Using the entries that follow, write out the line containing "- Doesn't match new aesthetic", the line containing "- **Ship Icon:**", and every line between them, exactly and nothing else.
******
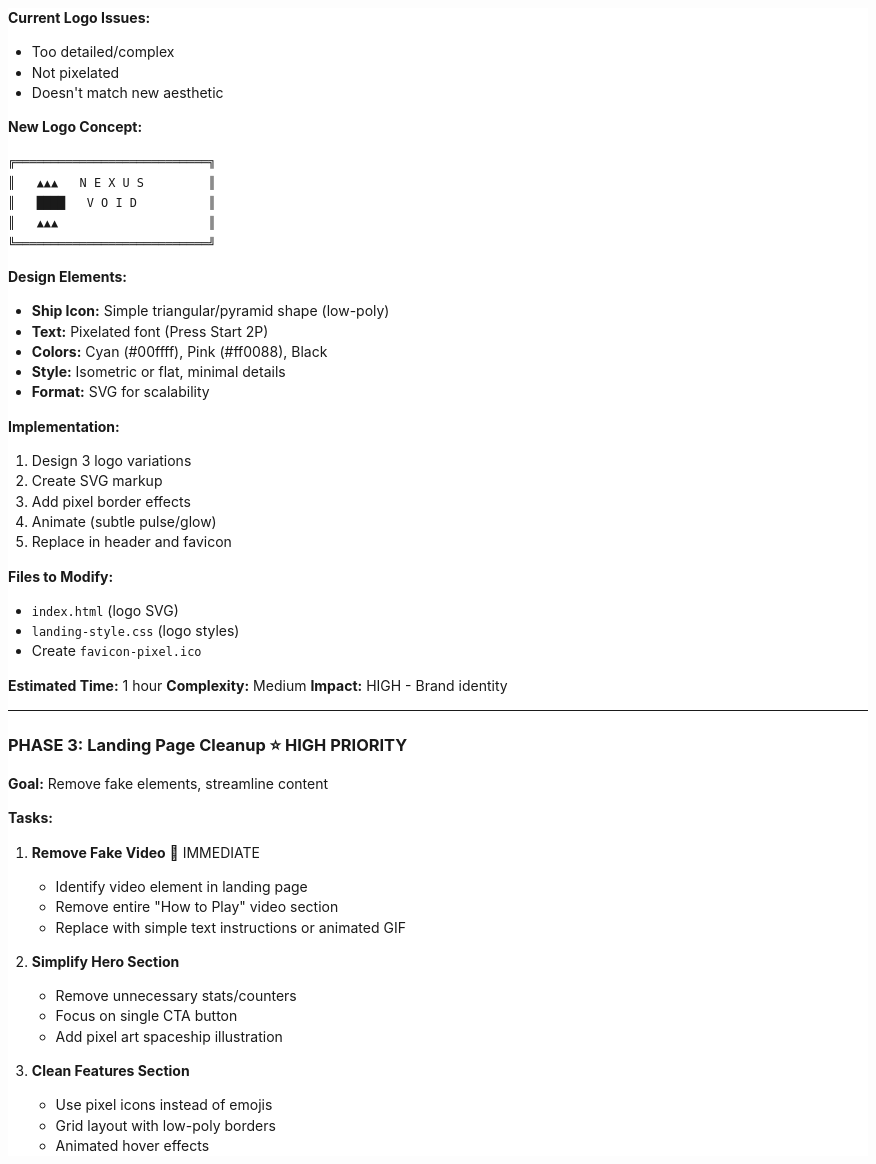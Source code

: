 **Current Logo Issues:**
- Too detailed/complex
- Not pixelated
- Doesn't match new aesthetic

**New Logo Concept:**
```
╔═══════════════════════════╗
║   ▲▲▲   N E X U S         ║
║   ████   V O I D          ║
║   ▲▲▲                     ║
╚═══════════════════════════╝
```

**Design Elements:**
- **Ship Icon:** Simple triangular/pyramid shape (low-poly)
- **Text:** Pixelated font (Press Start 2P)
- **Colors:** Cyan (#00ffff), Pink (#ff0088), Black
- **Style:** Isometric or flat, minimal details
- **Format:** SVG for scalability

**Implementation:**
1. Design 3 logo variations
2. Create SVG markup
3. Add pixel border effects
4. Animate (subtle pulse/glow)
5. Replace in header and favicon

**Files to Modify:**
- `index.html` (logo SVG)
- `landing-style.css` (logo styles)
- Create `favicon-pixel.ico`

**Estimated Time:** 1 hour
**Complexity:** Medium
**Impact:** HIGH - Brand identity

---

### **PHASE 3: Landing Page Cleanup** ⭐ HIGH PRIORITY
**Goal:** Remove fake elements, streamline content

**Tasks:**
1. **Remove Fake Video** 🎯 IMMEDIATE
   - Identify video element in landing page
   - Remove entire "How to Play" video section
   - Replace with simple text instructions or animated GIF

2. **Simplify Hero Section**
   - Remove unnecessary stats/counters
   - Focus on single CTA button
   - Add pixel art spaceship illustration

3. **Clean Features Section**
   - Use pixel icons instead of emojis
   - Grid layout with low-poly borders
   - Animated hover effects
******
RESPONSE AREA:
- Doesn't match new aesthetic

**New Logo Concept:**
```
╔═══════════════════════════╗
║   ▲▲▲   N E X U S         ║
║   ████   V O I D          ║
║   ▲▲▲                     ║
╚═══════════════════════════╝
```

**Design Elements:**
- **Ship Icon:** Simple triangular/pyramid shape (low-poly)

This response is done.